PROBLEM TO WORK ON ::
State the number of lines in the entries below where the string "minipage" occurs, and omit everything else.

RECORD EXCERPTS ::
++++++

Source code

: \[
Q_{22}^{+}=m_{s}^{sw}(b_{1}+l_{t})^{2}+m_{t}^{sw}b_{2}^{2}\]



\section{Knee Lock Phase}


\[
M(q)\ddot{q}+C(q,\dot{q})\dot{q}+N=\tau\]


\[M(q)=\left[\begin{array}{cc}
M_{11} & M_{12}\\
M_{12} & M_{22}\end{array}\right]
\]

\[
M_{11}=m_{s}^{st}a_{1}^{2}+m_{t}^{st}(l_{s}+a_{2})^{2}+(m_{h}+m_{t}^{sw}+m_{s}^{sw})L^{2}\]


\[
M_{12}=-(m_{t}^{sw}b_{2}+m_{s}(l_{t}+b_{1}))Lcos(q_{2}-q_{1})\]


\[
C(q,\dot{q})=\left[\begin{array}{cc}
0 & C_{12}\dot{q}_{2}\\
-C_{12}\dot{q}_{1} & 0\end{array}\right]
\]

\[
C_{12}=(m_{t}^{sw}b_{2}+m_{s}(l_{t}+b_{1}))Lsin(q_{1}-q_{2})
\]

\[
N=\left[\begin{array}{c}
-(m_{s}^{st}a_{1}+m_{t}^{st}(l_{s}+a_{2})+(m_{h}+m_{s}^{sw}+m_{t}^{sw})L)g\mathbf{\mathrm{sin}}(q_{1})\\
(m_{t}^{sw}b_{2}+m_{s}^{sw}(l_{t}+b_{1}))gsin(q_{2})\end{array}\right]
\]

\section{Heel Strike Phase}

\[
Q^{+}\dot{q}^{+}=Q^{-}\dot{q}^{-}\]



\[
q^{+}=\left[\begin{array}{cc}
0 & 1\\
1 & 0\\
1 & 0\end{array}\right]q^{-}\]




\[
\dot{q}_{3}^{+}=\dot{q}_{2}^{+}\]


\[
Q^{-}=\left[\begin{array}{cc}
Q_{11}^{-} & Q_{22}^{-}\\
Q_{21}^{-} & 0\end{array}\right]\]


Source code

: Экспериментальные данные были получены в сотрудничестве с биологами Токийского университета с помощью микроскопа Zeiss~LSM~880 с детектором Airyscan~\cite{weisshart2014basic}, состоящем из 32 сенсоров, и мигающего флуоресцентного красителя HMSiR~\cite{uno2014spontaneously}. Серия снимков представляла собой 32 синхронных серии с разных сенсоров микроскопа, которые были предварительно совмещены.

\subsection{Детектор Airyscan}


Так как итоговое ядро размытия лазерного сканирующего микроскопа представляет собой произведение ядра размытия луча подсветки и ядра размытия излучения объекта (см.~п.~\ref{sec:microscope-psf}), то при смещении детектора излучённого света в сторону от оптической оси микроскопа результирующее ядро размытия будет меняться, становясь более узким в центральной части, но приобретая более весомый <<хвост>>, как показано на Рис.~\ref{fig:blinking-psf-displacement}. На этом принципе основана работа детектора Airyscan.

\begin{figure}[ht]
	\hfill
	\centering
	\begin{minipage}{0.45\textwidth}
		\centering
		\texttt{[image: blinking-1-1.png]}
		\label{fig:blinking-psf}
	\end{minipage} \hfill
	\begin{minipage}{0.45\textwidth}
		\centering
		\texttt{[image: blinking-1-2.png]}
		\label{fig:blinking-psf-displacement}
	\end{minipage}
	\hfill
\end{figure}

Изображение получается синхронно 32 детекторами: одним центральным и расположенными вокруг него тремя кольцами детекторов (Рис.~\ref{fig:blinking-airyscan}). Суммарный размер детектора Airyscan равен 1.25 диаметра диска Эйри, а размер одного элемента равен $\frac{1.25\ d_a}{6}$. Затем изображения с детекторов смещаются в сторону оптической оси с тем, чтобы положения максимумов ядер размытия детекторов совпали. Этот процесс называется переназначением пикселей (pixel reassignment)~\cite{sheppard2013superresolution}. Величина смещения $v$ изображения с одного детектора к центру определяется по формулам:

++++++

SOLVED EXERCISE ::
4